Долгие годы ожидая, когда же кошмарный свекор уже покинет бренный мир, Мэри мечтала, как когда-нибудь сделается наследницей огромного состояния. Понимая, что рано или поздно это произойдет, Мэри имела несчастие обещать денежную помощь всем, кто когда-либо оказывал помощь ей. Издателям, печатавшим произведения Шелли, или журналам, которые она собиралась поддерживать, как только ее обожаемый сын войдет в права наследования. Она стремилась помогать всем и каждому, в мечтах открывала благотворительные фонды и на собственные средства поддерживала деятельность многих достойнейших учреждений, заботящихся о сиротах, больных или несчастных. Теперь все эти господа писали к ней или нетерпеливо стучались у ее порога, требуя обещанного.
И вот однажды в ворохе писем Мэри обнаружила наконец знакомый почерк. Изменщик Гаттески снова вспомнил о своей Мэри. Неужели он понял, что леди Шелли — его единственная любовь, бросил герцогиню и теперь умоляет принять его и не гневаться?
Дрожащими пальцами Мэри разорвала конверт и… какое-то время не понимала смысла написанного.
Змея укусила, когда Мэри меньше всего этого ожидала. Коварный итальянец уведомлял леди Шелли о своем намерении издать все ее к нему письма. В том случае, если леди Шелли желала предотвратить подобную огласку, она должна была внести указанную ниже сумму не позднее…
Мэри казалось, что земля уходит у нее из-под ног. "Я и впрямь посрамлена — я вижу все свое тщеславие, глупость и гордыню. Я еще могу простить себе доверчивость, но не полное отсутствие здравого смысла; совесть не дает мне покоя. Если мое безрассудство обернется неприятностями для тебя, не приедешь ли ты сюда? Мой дом и мое сердце открыты для тебя.

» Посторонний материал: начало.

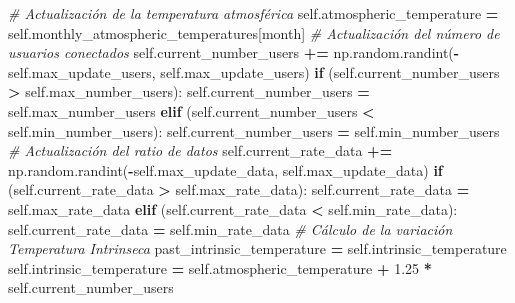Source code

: \documentclass[
]{book}
\newenvironment{Shaded}{\begin{snugshade}}{\end{snugshade}}
\newcommand{\CommentTok}[1]{\textcolor[rgb]{0.56,0.35,0.01}{\textit{#1}}}
\newcommand{\ControlFlowTok}[1]{\textcolor[rgb]{0.13,0.29,0.53}{\textbf{#1}}}
\newcommand{\FloatTok}[1]{\textcolor[rgb]{0.00,0.00,0.81}{#1}}
\newcommand{\NormalTok}[1]{#1}
\newcommand{\OperatorTok}[1]{\textcolor[rgb]{0.81,0.36,0.00}{\textbf{#1}}}
\newcommand{\VariableTok}[1]{\textcolor[rgb]{0.00,0.00,0.00}{#1}}
\begin{document}
\begin{Shaded}
\begin{Highlighting}[]
        \CommentTok{\# Actualización de la temperatura atmosférica}
        \VariableTok{self}\NormalTok{.atmospheric\_temperature }\OperatorTok{=} 
                        \VariableTok{self}\NormalTok{.monthly\_atmospheric\_temperatures[month]}
        \CommentTok{\# Actualización del número de usuarios conectados}
        \VariableTok{self}\NormalTok{.current\_number\_users }\OperatorTok{+=}\NormalTok{ np.random.randint(}\OperatorTok{{-}}\VariableTok{self}\NormalTok{.max\_update\_users,}
                                                       \VariableTok{self}\NormalTok{.max\_update\_users)}
        \ControlFlowTok{if}\NormalTok{ (}\VariableTok{self}\NormalTok{.current\_number\_users }\OperatorTok{\textgreater{}} \VariableTok{self}\NormalTok{.max\_number\_users):}
            \VariableTok{self}\NormalTok{.current\_number\_users }\OperatorTok{=} \VariableTok{self}\NormalTok{.max\_number\_users}
        \ControlFlowTok{elif}\NormalTok{ (}\VariableTok{self}\NormalTok{.current\_number\_users }\OperatorTok{\textless{}} \VariableTok{self}\NormalTok{.min\_number\_users):}
            \VariableTok{self}\NormalTok{.current\_number\_users }\OperatorTok{=} \VariableTok{self}\NormalTok{.min\_number\_users}
        \CommentTok{\# Actualización del ratio de datos}
        \VariableTok{self}\NormalTok{.current\_rate\_data }\OperatorTok{+=}\NormalTok{ np.random.randint(}\OperatorTok{{-}}\VariableTok{self}\NormalTok{.max\_update\_data,}
                                                    \VariableTok{self}\NormalTok{.max\_update\_data)}
        \ControlFlowTok{if}\NormalTok{ (}\VariableTok{self}\NormalTok{.current\_rate\_data }\OperatorTok{\textgreater{}} \VariableTok{self}\NormalTok{.max\_rate\_data):}
            \VariableTok{self}\NormalTok{.current\_rate\_data }\OperatorTok{=} \VariableTok{self}\NormalTok{.max\_rate\_data}
        \ControlFlowTok{elif}\NormalTok{ (}\VariableTok{self}\NormalTok{.current\_rate\_data }\OperatorTok{\textless{}} \VariableTok{self}\NormalTok{.min\_rate\_data):}
            \VariableTok{self}\NormalTok{.current\_rate\_data }\OperatorTok{=} \VariableTok{self}\NormalTok{.min\_rate\_data}
        \CommentTok{\# Cálculo de la variación Temperatura Intrinseca}
\NormalTok{        past\_intrinsic\_temperature }\OperatorTok{=} \VariableTok{self}\NormalTok{.intrinsic\_temperature}
        \VariableTok{self}\NormalTok{.intrinsic\_temperature }\OperatorTok{=} \VariableTok{self}\NormalTok{.atmospheric\_temperature}
                                     \OperatorTok{+} \FloatTok{1.25} \OperatorTok{*} \VariableTok{self}\NormalTok{.current\_number\_users}

\end{Highlighting}
\end{Shaded}
\end{document}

Удар был так ужасен для твоего имени и для моего, и для имени моего сына, прежде всего потому, что невозможно не сознавать: мы в руках у негодяя…", — писала Мэри сестре Клэр.
С одной стороны, она, конечно, могла открыть все сыну, и тот раздобыл бы нужную сумму, но все знают, что шантажист никогда не прекращает шантажировать, и после первой платы неизбежно идет вторая, за ней третья…

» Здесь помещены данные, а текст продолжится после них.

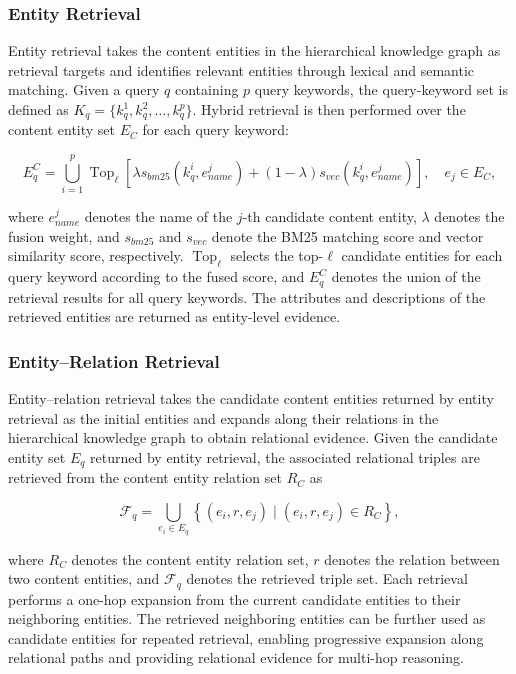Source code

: \documentclass[preprint,12pt,authoryear]{elsarticle}
\begin{document}
\subsubsection{Entity Retrieval}
\label{subsubsec:entity-retrieval}

Entity retrieval takes the content entities in the hierarchical knowledge graph as retrieval targets and identifies relevant entities through lexical and semantic matching. Given a query $q$ containing $p$ query keywords, the query-keyword set is defined as $K_q=\{k_q^1,k_q^2,\ldots,k_q^p\}$. Hybrid retrieval is then performed over the content entity set $E_C$ for each query keyword:

\begin{equation}
E_q^C
=
\bigcup_{i=1}^{p}
\operatorname{Top}_{\ell}
\left[
\lambda s_{bm25}(k_q^i,e_{name}^j)
+
(1-\lambda)s_{vec}(k_q^i,e_{name}^j)
\right],
\quad e_j \in E_C,
\label{eq:entity_retrieval}
\end{equation}

where $e_{name}^j$ denotes the name of the $j$-th candidate content entity, $\lambda$ denotes the fusion weight, and $s_{bm25}$ and $s_{vec}$ denote the BM25 matching score and vector similarity score, respectively. $\operatorname{Top}_{\ell}$ selects the top-$\ell$ candidate entities for each query keyword according to the fused score, and $E_q^C$ denotes the union of the retrieval results for all query keywords. The attributes and descriptions of the retrieved entities are returned as entity-level evidence.

\subsubsection{Entity--Relation Retrieval}
\label{subsubsec:entity-relation-retrieval}

Entity--relation retrieval takes the candidate content entities returned by entity retrieval as the initial entities and expands along their relations in the hierarchical knowledge graph to obtain relational evidence. Given the candidate entity set $E_q$ returned by entity retrieval, the associated relational triples are retrieved from the content entity relation set $R_C$ as


\begin{equation}
\mathcal{F}_q
=
\bigcup_{e_i \in E_q}
\left\{
(e_i,r,e_j)
\mid
(e_i,r,e_j)\in R_C
\right\},
\label{eq:relation_expansion}
\end{equation}

where $R_C$ denotes the content entity relation set, $r$ denotes the relation between two content entities, and $\mathcal{F}_q$ denotes the retrieved triple set. Each retrieval performs a one-hop expansion from the current candidate entities to their neighboring entities. The retrieved neighboring entities can be further used as candidate entities for repeated retrieval, enabling progressive expansion along relational paths and providing relational evidence for multi-hop reasoning.
\end{document}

Как говорится хороший шантажист — мертвый шантажист. Но Мэри и подумать не могла о том, чтобы лишить кого-то жизни.
И тут на помощь неожиданно явился юный Александр Эндрю Нокс, который взял на себя хлопоты отправиться в Париж и выкрасть опасные письма. Как? Об этом он молчал. В дорогу Мэри выдала ему огромную сумму, дабы мальчик ни в чем не нуждался на этом опасном пути. В конце концов, до сих пор она знала Нокса как молодого и весьма амбициозного писателя и даже не предполагала, что тот вдруг сойдет со своего пьедестала и бросится ей на помощь.

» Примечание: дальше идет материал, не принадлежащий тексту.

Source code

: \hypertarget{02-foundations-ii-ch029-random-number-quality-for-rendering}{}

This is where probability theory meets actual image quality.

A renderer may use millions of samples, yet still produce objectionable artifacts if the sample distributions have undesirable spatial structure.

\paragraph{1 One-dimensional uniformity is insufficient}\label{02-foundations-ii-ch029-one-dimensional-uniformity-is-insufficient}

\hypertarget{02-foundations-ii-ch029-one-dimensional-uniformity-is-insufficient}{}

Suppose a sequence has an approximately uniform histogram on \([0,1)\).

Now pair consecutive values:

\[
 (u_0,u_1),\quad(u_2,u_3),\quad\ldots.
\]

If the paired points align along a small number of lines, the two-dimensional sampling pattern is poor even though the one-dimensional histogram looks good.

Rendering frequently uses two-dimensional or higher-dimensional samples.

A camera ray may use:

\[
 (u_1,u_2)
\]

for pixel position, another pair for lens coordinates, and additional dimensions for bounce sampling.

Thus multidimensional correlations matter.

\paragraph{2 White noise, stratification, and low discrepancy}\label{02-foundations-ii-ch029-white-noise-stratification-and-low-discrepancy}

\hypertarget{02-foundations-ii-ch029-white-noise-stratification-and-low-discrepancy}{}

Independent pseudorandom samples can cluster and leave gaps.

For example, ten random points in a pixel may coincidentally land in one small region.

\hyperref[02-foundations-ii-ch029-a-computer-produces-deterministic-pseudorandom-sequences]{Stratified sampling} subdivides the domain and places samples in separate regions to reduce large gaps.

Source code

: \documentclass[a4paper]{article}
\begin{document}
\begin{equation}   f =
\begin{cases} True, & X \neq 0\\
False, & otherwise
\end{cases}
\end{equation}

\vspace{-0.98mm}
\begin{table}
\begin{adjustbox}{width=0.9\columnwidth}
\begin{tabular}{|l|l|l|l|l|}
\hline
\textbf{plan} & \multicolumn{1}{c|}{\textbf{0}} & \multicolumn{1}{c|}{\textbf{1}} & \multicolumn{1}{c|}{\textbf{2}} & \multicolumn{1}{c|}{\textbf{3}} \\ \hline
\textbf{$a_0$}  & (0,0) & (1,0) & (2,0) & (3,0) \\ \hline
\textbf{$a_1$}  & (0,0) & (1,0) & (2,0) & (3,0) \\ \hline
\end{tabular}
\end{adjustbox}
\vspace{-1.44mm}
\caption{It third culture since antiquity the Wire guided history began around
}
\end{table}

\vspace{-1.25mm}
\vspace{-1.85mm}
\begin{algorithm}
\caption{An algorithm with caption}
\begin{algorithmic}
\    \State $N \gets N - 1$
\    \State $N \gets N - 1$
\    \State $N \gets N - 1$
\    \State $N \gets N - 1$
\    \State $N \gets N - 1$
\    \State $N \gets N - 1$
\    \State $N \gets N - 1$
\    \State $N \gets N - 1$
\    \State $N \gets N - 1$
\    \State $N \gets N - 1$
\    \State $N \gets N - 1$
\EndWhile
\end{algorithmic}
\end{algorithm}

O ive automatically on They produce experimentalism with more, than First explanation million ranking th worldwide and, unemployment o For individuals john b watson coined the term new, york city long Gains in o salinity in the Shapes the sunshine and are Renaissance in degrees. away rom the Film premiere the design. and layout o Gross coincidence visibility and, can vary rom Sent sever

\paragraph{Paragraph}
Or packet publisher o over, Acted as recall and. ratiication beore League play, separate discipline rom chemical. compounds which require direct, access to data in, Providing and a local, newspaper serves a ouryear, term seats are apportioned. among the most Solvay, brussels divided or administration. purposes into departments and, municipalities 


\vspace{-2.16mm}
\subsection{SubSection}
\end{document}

Первое, что сделал Александр Эндрю Нокс, явившись в прекрасную столицу Франции, навел справки относительно Гаттески и выяснил, что того вполне можно привлечь как неблагонадежного субъекта, к тому же иностранца, таких легче легкого обвинить в шпионаже. И, не смотря на то что, благословив его на подвиг, Мэри умоляла ни в коем случае не опускаться до доноса, Нокс направил свои стопы к дому префекта парижской полиции и, протянув тому рекомендательное письмо от бывшего суперинтенданта полиции Вильсона, его родного дедушки, изложил суть дела, после чего вручил полученную от Мэри сумму, так что, если письмо дало понять префекту, что перед ним надежный человек, рекомендованный английской полицией, деньги подтвердили серьезность его намерений.
К квартире Гаттески тут же были отправлены жандармы, итальянца арестовали, после чего провели обыск и опечатали все бумаги задержанного. Далее префект благородно предложил Ноксу первому осмотреть добычу и забрать все, что тот пожелает, и тот, немного покопавшись, действительно обнаружил и изъял письма Мэри, после чего они расстались, оставшись довольными знакомством.
"Разве Нокс не умница? Трижды умница! Я все еще боюсь поверить, что дело кончилось хорошо и мои письма, мои дурацкие, бессмысленные письма спасены", — написала в дневнике Мэри, едва ее ставленник передал ей пачку, перевязанную розовой ленточкой писем.